What you have to do =>
Even where a record seems odd, copy it exactly as it appears below.

(Saved data entries)
┄┄┄┄┄┄┄┄┄┄┄┄┄┄┄┄┄┄┄┄

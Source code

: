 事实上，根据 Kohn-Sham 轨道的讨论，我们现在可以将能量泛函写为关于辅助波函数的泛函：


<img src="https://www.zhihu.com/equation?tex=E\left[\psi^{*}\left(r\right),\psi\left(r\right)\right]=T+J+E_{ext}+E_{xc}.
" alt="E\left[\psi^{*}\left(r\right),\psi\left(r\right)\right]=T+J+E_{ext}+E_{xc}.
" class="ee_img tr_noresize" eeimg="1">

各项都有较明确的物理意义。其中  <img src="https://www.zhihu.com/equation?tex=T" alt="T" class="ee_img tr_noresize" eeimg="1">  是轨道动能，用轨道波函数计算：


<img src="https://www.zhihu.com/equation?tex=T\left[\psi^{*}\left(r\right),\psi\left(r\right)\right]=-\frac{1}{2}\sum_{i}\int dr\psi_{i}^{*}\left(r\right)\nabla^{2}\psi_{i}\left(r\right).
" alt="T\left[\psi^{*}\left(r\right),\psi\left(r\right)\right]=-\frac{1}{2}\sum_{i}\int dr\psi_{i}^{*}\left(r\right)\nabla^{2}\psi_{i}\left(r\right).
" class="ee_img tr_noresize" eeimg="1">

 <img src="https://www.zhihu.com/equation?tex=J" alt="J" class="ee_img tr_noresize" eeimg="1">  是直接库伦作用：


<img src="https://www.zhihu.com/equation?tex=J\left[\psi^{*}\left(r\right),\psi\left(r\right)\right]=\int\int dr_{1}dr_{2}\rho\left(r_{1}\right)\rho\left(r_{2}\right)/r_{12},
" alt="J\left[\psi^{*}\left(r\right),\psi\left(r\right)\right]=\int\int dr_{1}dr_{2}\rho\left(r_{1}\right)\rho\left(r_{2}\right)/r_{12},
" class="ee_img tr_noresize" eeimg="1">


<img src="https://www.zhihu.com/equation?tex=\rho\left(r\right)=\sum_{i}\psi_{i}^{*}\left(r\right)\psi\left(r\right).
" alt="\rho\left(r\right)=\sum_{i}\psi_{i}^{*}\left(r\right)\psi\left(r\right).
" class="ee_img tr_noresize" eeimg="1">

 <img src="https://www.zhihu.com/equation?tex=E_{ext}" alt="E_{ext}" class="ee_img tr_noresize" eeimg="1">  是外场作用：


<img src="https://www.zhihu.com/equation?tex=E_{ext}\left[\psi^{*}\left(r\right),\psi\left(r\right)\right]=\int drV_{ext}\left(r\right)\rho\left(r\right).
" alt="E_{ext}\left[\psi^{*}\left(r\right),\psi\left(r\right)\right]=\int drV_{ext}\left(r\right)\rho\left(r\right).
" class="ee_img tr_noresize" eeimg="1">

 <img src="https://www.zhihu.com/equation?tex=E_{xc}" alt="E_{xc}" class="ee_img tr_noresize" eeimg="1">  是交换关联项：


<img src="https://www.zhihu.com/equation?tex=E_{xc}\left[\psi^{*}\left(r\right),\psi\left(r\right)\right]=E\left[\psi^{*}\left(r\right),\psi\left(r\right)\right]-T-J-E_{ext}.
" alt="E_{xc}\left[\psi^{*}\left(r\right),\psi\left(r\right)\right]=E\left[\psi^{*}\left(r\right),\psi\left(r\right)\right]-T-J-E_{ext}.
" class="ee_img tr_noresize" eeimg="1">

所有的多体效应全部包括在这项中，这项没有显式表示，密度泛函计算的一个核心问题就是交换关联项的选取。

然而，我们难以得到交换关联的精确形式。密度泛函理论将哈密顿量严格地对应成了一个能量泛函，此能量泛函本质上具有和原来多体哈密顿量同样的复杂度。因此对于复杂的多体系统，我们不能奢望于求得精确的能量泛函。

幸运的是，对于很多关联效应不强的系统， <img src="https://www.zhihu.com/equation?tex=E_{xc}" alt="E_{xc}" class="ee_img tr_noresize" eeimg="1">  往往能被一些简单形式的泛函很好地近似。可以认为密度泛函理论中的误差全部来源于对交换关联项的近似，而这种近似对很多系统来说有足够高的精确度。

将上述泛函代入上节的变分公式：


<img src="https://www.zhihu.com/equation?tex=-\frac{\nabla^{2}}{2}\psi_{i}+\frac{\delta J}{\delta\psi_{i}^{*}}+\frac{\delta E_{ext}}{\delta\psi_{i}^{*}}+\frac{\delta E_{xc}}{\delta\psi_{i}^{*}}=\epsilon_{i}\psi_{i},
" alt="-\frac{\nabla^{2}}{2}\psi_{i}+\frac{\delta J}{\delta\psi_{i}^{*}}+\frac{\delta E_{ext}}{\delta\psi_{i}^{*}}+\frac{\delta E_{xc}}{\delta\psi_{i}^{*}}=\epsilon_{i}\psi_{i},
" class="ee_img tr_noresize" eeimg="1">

┄┄┄┄┄┄┄┄┄┄┄┄┄┄┄┄┄┄┄┄

Task answer =>
Source code

: 事实上，根据 Kohn-Sham 轨道的讨论，我们现在可以将能量泛函写为关于辅助波函数的泛函：


<img src="https://www.zhihu.com/equation?tex=E\left[\psi^{*}\left(r\right),\psi\left(r\right)\right]=T+J+E_{ext}+E_{xc}.
" alt="E\left[\psi^{*}\left(r\right),\psi\left(r\right)\right]=T+J+E_{ext}+E_{xc}.
" class="ee_img tr_noresize" eeimg="1">

各项都有较明确的物理意义。其中  <img src="https://www.zhihu.com/equation?tex=T" alt="T" class="ee_img tr_noresize" eeimg="1">  是轨道动能，用轨道波函数计算：


<img src="https://www.zhihu.com/equation?tex=T\left[\psi^{*}\left(r\right),\psi\left(r\right)\right]=-\frac{1}{2}\sum_{i}\int dr\psi_{i}^{*}\left(r\right)\nabla^{2}\psi_{i}\left(r\right).
" alt="T\left[\psi^{*}\left(r\right),\psi\left(r\right)\right]=-\frac{1}{2}\sum_{i}\int dr\psi_{i}^{*}\left(r\right)\nabla^{2}\psi_{i}\left(r\right).
" class="ee_img tr_noresize" eeimg="1">

 <img src="https://www.zhihu.com/equation?tex=J" alt="J" class="ee_img tr_noresize" eeimg="1">  是直接库伦作用：


<img src="https://www.zhihu.com/equation?tex=J\left[\psi^{*}\left(r\right),\psi\left(r\right)\right]=\int\int dr_{1}dr_{2}\rho\left(r_{1}\right)\rho\left(r_{2}\right)/r_{12},
" alt="J\left[\psi^{*}\left(r\right),\psi\left(r\right)\right]=\int\int dr_{1}dr_{2}\rho\left(r_{1}\right)\rho\left(r_{2}\right)/r_{12},
" class="ee_img tr_noresize" eeimg="1">


<img src="https://www.zhihu.com/equation?tex=\rho\left(r\right)=\sum_{i}\psi_{i}^{*}\left(r\right)\psi\left(r\right).
" alt="\rho\left(r\right)=\sum_{i}\psi_{i}^{*}\left(r\right)\psi\left(r\right).
" class="ee_img tr_noresize" eeimg="1">

 <img src="https://www.zhihu.com/equation?tex=E_{ext}" alt="E_{ext}" class="ee_img tr_noresize" eeimg="1">  是外场作用：


<img src="https://www.zhihu.com/equation?tex=E_{ext}\left[\psi^{*}\left(r\right),\psi\left(r\right)\right]=\int drV_{ext}\left(r\right)\rho\left(r\right).
" alt="E_{ext}\left[\psi^{*}\left(r\right),\psi\left(r\right)\right]=\int drV_{ext}\left(r\right)\rho\left(r\right).
" class="ee_img tr_noresize" eeimg="1">

 <img src="https://www.zhihu.com/equation?tex=E_{xc}" alt="E_{xc}" class="ee_img tr_noresize" eeimg="1">  是交换关联项：


<img src="https://www.zhihu.com/equation?tex=E_{xc}\left[\psi^{*}\left(r\right),\psi\left(r\right)\right]=E\left[\psi^{*}\left(r\right),\psi\left(r\right)\right]-T-J-E_{ext}.
" alt="E_{xc}\left[\psi^{*}\left(r\right),\psi\left(r\right)\right]=E\left[\psi^{*}\left(r\right),\psi\left(r\right)\right]-T-J-E_{ext}.
" class="ee_img tr_noresize" eeimg="1">

所有的多体效应全部包括在这项中，这项没有显式表示，密度泛函计算的一个核心问题就是交换关联项的选取。

然而，我们难以得到交换关联的精确形式。密度泛函理论将哈密顿量严格地对应成了一个能量泛函，此能量泛函本质上具有和原来多体哈密顿量同样的复杂度。因此对于复杂的多体系统，我们不能奢望于求得精确的能量泛函。

幸运的是，对于很多关联效应不强的系统， <img src="https://www.zhihu.com/equation?tex=E_{xc}" alt="E_{xc}" class="ee_img tr_noresize" eeimg="1">  往往能被一些简单形式的泛函很好地近似。可以认为密度泛函理论中的误差全部来源于对交换关联项的近似，而这种近似对很多系统来说有足够高的精确度。

将上述泛函代入上节的变分公式：


<img src="https://www.zhihu.com/equation?tex=-\frac{\nabla^{2}}{2}\psi_{i}+\frac{\delta J}{\delta\psi_{i}^{*}}+\frac{\delta E_{ext}}{\delta\psi_{i}^{*}}+\frac{\delta E_{xc}}{\delta\psi_{i}^{*}}=\epsilon_{i}\psi_{i},
" alt="-\frac{\nabla^{2}}{2}\psi_{i}+\frac{\delta J}{\delta\psi_{i}^{*}}+\frac{\delta E_{ext}}{\delta\psi_{i}^{*}}+\frac{\delta E_{xc}}{\delta\psi_{i}^{*}}=\epsilon_{i}\psi_{i},
" class="ee_img tr_noresize" eeimg="1">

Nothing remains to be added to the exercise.